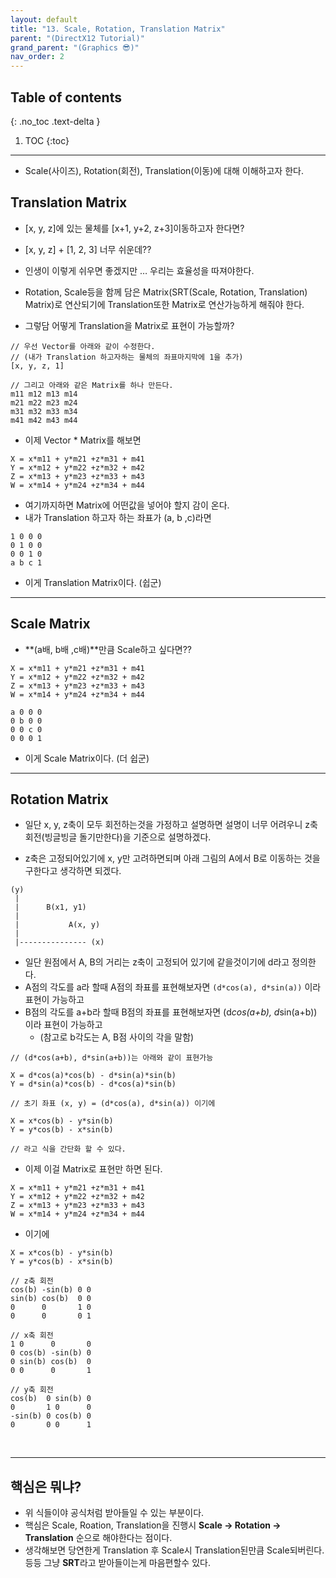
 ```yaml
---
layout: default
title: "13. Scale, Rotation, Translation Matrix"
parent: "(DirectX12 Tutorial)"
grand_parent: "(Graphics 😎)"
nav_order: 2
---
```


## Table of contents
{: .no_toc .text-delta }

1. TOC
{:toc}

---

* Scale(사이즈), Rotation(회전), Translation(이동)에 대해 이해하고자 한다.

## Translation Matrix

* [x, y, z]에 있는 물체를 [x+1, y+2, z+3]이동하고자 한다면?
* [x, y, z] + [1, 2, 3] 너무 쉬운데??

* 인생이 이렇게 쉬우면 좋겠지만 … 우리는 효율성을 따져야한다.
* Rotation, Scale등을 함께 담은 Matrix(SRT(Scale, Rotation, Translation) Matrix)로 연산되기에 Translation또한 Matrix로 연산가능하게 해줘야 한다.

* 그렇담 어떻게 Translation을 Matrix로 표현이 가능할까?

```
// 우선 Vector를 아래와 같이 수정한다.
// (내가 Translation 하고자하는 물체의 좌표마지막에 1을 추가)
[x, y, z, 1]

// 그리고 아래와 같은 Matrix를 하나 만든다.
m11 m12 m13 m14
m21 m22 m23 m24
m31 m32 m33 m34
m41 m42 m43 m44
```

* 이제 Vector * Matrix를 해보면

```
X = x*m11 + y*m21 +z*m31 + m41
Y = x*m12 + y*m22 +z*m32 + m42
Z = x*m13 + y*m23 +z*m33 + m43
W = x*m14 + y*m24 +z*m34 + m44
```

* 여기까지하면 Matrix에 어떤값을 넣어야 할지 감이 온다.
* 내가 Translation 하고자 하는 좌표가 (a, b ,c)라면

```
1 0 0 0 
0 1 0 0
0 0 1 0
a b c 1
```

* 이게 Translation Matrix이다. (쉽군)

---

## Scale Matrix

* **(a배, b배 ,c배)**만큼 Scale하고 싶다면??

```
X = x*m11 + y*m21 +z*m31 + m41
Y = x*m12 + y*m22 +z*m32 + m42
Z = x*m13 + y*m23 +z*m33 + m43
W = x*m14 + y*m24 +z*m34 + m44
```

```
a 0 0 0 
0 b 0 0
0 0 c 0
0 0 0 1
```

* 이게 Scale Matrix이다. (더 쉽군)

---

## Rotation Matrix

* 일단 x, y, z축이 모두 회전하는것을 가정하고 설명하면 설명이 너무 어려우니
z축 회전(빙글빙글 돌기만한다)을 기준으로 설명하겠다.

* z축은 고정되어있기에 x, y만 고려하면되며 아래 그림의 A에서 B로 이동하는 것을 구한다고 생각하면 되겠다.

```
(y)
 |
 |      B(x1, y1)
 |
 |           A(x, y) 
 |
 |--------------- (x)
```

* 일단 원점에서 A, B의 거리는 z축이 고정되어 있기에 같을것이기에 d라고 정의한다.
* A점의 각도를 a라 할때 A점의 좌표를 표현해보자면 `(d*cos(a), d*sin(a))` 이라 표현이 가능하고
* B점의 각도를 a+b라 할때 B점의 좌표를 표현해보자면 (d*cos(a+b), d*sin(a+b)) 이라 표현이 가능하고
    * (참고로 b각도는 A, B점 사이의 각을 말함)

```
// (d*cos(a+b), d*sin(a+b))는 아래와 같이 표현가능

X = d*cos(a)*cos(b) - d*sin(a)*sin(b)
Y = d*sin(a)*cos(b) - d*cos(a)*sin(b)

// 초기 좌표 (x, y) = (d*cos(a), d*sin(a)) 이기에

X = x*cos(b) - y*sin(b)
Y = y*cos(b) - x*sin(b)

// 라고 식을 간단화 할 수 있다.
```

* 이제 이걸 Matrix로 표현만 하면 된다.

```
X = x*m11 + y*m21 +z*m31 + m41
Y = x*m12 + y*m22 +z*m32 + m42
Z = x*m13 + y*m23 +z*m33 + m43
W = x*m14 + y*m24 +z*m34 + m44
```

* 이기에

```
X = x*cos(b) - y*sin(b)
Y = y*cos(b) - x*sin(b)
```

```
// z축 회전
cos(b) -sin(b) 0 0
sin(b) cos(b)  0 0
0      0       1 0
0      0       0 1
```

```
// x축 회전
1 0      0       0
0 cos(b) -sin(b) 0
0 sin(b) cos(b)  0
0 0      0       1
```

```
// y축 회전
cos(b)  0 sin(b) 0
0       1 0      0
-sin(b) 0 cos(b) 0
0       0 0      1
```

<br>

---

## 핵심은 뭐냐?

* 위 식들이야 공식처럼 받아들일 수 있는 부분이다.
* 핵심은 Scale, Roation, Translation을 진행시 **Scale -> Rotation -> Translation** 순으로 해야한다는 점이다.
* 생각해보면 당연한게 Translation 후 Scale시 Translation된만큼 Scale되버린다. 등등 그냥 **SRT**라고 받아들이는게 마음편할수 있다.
______
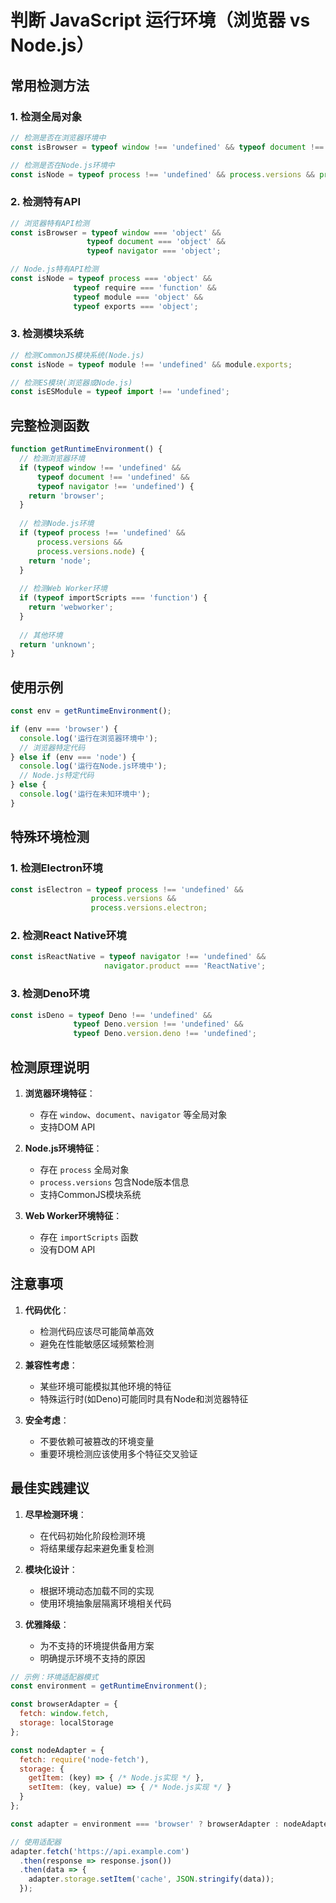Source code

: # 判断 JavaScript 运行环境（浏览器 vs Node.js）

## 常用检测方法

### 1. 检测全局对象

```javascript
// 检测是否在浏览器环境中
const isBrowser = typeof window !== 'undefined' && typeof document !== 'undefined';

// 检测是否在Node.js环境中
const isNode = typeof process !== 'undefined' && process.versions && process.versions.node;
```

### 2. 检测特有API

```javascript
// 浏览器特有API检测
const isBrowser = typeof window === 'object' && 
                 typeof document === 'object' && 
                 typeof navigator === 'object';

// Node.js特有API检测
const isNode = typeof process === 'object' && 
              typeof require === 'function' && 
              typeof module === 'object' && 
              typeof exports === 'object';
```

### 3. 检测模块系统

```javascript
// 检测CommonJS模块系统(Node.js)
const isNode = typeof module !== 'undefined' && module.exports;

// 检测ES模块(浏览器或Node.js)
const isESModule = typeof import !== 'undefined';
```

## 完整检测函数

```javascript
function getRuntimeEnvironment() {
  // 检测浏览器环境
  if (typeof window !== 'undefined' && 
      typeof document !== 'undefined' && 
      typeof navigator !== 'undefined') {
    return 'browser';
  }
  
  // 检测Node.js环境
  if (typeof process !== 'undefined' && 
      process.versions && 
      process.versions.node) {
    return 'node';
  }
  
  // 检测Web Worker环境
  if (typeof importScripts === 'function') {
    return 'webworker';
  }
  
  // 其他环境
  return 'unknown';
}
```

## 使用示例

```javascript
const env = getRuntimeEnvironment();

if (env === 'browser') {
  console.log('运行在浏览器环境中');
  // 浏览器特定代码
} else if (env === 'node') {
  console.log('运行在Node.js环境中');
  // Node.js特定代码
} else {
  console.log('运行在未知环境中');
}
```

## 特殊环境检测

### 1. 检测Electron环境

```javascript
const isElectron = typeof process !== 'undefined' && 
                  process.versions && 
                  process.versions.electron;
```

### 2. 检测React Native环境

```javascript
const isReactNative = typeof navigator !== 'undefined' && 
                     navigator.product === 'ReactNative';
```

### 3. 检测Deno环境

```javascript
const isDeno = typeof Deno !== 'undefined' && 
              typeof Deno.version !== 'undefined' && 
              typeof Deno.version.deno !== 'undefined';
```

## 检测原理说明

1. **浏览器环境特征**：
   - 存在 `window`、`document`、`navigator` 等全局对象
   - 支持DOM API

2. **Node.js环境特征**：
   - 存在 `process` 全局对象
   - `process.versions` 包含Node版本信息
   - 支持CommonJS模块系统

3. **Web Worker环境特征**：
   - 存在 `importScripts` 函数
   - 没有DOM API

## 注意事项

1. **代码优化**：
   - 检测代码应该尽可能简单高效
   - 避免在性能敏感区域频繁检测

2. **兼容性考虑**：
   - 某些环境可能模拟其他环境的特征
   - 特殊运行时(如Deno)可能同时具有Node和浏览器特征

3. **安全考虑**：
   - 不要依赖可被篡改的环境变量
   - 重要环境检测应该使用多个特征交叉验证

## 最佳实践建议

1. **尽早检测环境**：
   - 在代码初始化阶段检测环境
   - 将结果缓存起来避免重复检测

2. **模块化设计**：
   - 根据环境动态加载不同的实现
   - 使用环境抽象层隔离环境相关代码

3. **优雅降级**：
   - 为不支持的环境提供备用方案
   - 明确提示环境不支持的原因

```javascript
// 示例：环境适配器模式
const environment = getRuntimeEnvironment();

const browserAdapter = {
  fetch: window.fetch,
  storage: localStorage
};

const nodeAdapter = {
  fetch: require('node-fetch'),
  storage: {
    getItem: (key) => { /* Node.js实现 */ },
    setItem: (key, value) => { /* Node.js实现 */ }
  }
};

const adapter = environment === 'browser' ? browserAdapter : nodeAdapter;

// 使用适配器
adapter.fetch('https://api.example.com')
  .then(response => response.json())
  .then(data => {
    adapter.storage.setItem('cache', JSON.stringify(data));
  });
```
______
▶ _Task to carry out_
In which lines of the material above does the string "Matrix이다" occur? Copy them all.

▶ _Reply_
* 이게 Translation Matrix이다. (쉽군)
* 이게 Scale Matrix이다. (더 쉽군)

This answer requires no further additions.